水彩画『ベースキャンプの休日』(40号)
(某展覧会出品作品より)
2012年5月18日(金)
いささか旧聞になるが,去る2012年4月で,某展覧会公募展に,私は3枚の水彩画(何れも40号)を出展した.展覧会を終えてから,自分の描いた絵を自己評価しなければいけないなと思いながら,ついつち日時がずるずると過ぎてしまった.このまま自己評価せずに次の絵を画くわけにもいかないので,いささか遅すぎた感もあるが,ここで自分なりの考え方や思いを整理しておくことにしたい.
まず最初に取り上げるのは作品『ベースキャンプの休日』である.実は,この絵はモレーンキャンプと呼ばれるアタックキャンプでスケッチしたものだが,私がうっかり題名の「ベースキャンプ」と書いて登録してしまった.でも,まあ,どっちでもいいやと思って,題名はそのままにしてある.
最初にこの絵の背景を,簡単に纏めておこう.
今から4年前,2008年7月1日(火)から7月21日(火)にかけて,私は山仲間達とペルーを訪問した.型どおりにマチュピチ,ナスカなどの定番観光地を一回りした後,ブランカ山脈のワラス(Huaraz)の郊外にあるコフッフ山荘に移動した.ここは,登山家三井さんと,現地山岳ガイドのクラディオさんのお二人で共同経営していた山荘である.
大変残念ながら,数年前,お二人ともワスカラン山で遭難されてしまった.その意味からも,こんな下手くそな絵にも,私の壮絶な思いが込められている.
<プロフィールマップ;上の図から下の図へ続く;登山する前に作成したもの>
2008年7月14日(火),私たちはブランカ山脈の中程にあるピスコ山(標高5752m)を目指して,出発する.まずは,クラウディオさんのトヨタ製ワゴン車に乗り込む.登山用品や食料品などワゴン車の屋根の上まで一杯に積み込んで,コフップ山荘を出発する.
ワスカラン国立公園事務所で入山手続きを済ませて,リアンカヌーコ谷を遡る.そして,11時36分,登山口に到着する.
ここから,ジグザグの急斜面をひたすら登って,標高4665メートルの地点にあるベースキャンプに到着する.シュラフ,12本爪のアイゼン,ピッケル,カラビナ数本,スリングなど岩登り用の道具一式を背負っての登山なので結構身に堪える.

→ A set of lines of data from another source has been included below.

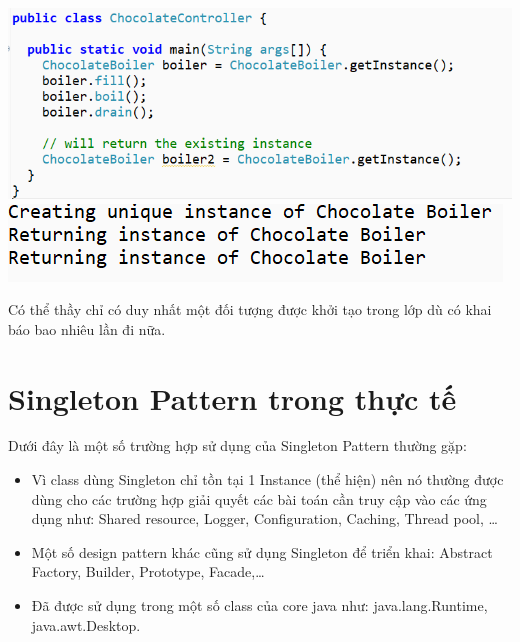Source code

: \begin{center}
\includegraphics[scale=0.75]{GALLEYS/images/chapter1/images2}\\
\vspace{1cm}
\includegraphics{GALLEYS/images/chapter1/images3}
\end{center}
Có thể thầy chỉ có duy nhất một đối tượng được khởi tạo trong lớp dù có khai báo bao nhiêu lần đi nữa.

\section{Singleton Pattern trong thực tế}
Dưới đây là một số trường hợp sử dụng của Singleton Pattern thường gặp:
\begin{itemize}
	\item	Vì class dùng Singleton chỉ tồn tại 1 Instance (thể hiện) nên nó thường được dùng cho các trường hợp giải quyết các bài toán cần truy cập vào các ứng dụng như: Shared resource, Logger, Configuration, Caching, Thread pool, …\\
	\item	Một số design pattern khác cũng sử dụng Singleton để triển khai: Abstract Factory, Builder, Prototype, Facade,…\\
	\item	Đã được sử dụng trong một số class của core java như: java.lang.Runtime, java.awt.Desktop.
\end{itemize}




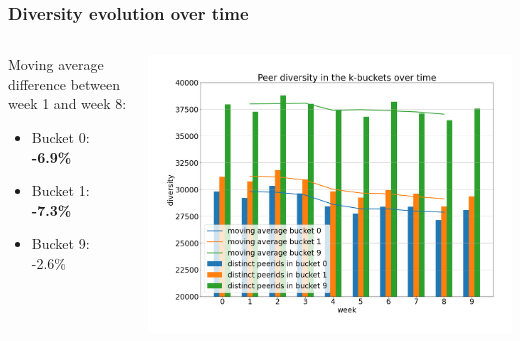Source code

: \documentclass{pl-slide}
\begin{document}
\begin{frame}
\frametitle{Diversity evolution over time}

\begin{columns}[onlytextwidth]
\begin{column}{0.38\textwidth}
   Moving average difference between week 1 and week 8:
   \begin{itemize}
   		\item[] Bucket 0: \hspace{1em}\textbf{-6.9\%}
   		\item[] Bucket 1: \hspace{1em}\textbf{-7.3\%}
   		\item[] Bucket 9: \hspace{1em}-2.6\%
   \end{itemize}
\end{column}
\begin{column}{0.58\textwidth}
    \begin{center}
		\includegraphics[width=\textwidth]{plots/diversity-b0-b1-b9.png}
    \end{center}
\end{column}
\end{columns}
\end{frame}
\end{document}
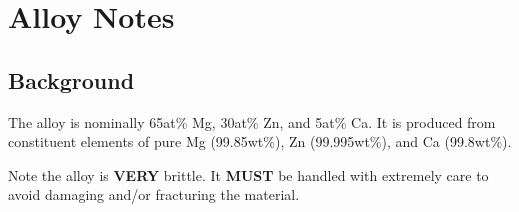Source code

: \section{\MgZnCa Alloy Notes}

\subsection{Background}

The \MgZnCa alloy is nominally 65at\% Mg, 30at\% Zn, and 5at\% Ca. It is produced from constituent elements of pure Mg (99.85wt\%), Zn (99.995wt\%), and Ca (99.8wt\%). 

Note the \MgZnCa alloy is \textbf{VERY} brittle. It \textbf{MUST} be handled with extremely care to avoid damaging and/or fracturing the material.

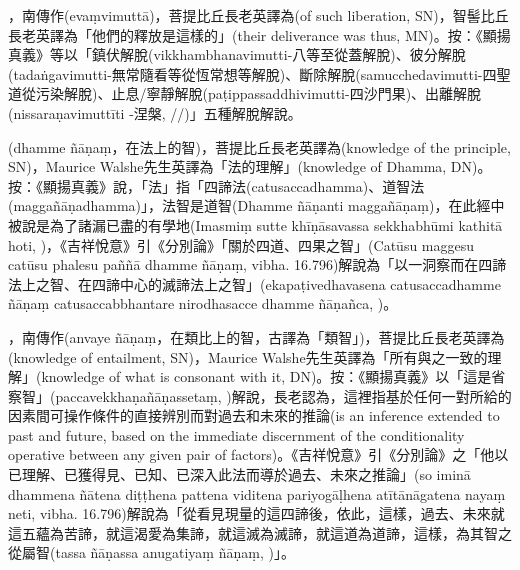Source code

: \startitemgroup[noteitems]
\item{}，南傳作(evaṃvimuttā)，菩提比丘長老英譯為(of such liberation, SN)，智髻比丘長老英譯為「他們的釋放是這樣的」(their deliverance was thus, MN)。按：《顯揚真義》等以「鎮伏解脫(vikkhambhanavimutti-八等至從蓋解脫)、彼分解脫(tadaṅgavimutti-無常隨看等從恆常想等解脫)、斷除解脫(samucchedavimutti-四聖道從污染解脫)、止息/寧靜解脫(paṭippassaddhivimutti-四沙門果)、出離解脫(nissaraṇavimuttīti -涅槃, //)」五種解脫解說。
\stopitemgroup

\startitemgroup[noteitems]
\item{}(dhamme ñāṇaṃ，在法上的智)，菩提比丘長老英譯為(knowledge of the principle, SN)，Maurice Walshe先生英譯為「法的理解」(knowledge of Dhamma, DN)。按：《顯揚真義》說，「法」指「四諦法(catusaccadhamma)、道智法(maggañāṇadhamma)」，法智是道智(Dhamme ñāṇanti maggañāṇaṃ)，在此經中被說是為了諸漏已盡的有學地(Imasmiṃ sutte khīṇāsavassa sekkhabhūmi kathitā hoti, )，《吉祥悅意》引《分別論》「關於四道、四果之智」(Catūsu maggesu catūsu phalesu paññā dhamme ñāṇaṃ, vibha. 16.796)解說為「以一洞察而在四諦法上之智、在四諦中心的滅諦法上之智」(ekapaṭivedhavasena catusaccadhamme ñāṇaṃ catusaccabbhantare nirodhasacce dhamme ñāṇañca, )。
\stopitemgroup

\startitemgroup[noteitems]
\item{}，南傳作(anvaye ñāṇaṃ，在類比上的智，古譯為「類智」)，菩提比丘長老英譯為(knowledge of entailment, SN)，Maurice Walshe先生英譯為「所有與之一致的理解」(knowledge of what is consonant with it, DN)。按：《顯揚真義》以「這是省察智」(paccavekkhaṇañāṇassetaṃ, )解說，長老認為，這裡指基於任何一對所給的因素間可操作條件的直接辨別而對過去和未來的推論(is an inference extended to past and future, based on the immediate discernment of the conditionality operative between any given pair of factors)。《吉祥悅意》引《分別論》之「他以已理解、已獲得見、已知、已深入此法而導於過去、未來之推論」(so iminā dhammena ñātena diṭṭhena pattena viditena pariyogāḷhena atītānāgatena nayaṃ neti, vibha. 16.796)解說為「從看見現量的這四諦後，依此，這樣，過去、未來就這五蘊為苦諦，就這渴愛為集諦，就這滅為滅諦，就這道為道諦，這樣，為其智之從屬智(tassa ñāṇassa anugatiyaṃ ñāṇaṃ, )」。
\stopitemgroup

<ピスコ山全景;左側の鞍部からほぼ稜線沿いに山頂まで登る>
翌日は,標高4665メートル地点にあるモレーンキャンプまで登る.標高が高まるにつれて空気が希薄になるのはやむを得ない.途中,ザレた急坂やヤセ尾根が連続する.そして湖の縁を回り込んで,13時過ぎにモレーンキャンプに到着する.
翌,7月16日(木),深夜1時に食事テントで朝食.標高が高いので食欲不振になっているが,シャリバテではまずいので無理をして少しばかり食べる.そして1時半,冴え渡る月の光を浴びながら,ピスコ山山頂を目指す.私たちは2人一組で現地の登攀ガイドとザイルパーティを組んで登る.
程なく氷河の末端に到着する.ここからが難行苦行の連続である.気温がどの程度か分からないが,カメラのレンズ蓋が凍り付いて開かなくなる.とにかく寒い.アンダー手袋,その上に毛糸の手袋,さらにオーバーミトンと重装備をしているのに,ピッケルを握る指先がジンジンと痛くなる.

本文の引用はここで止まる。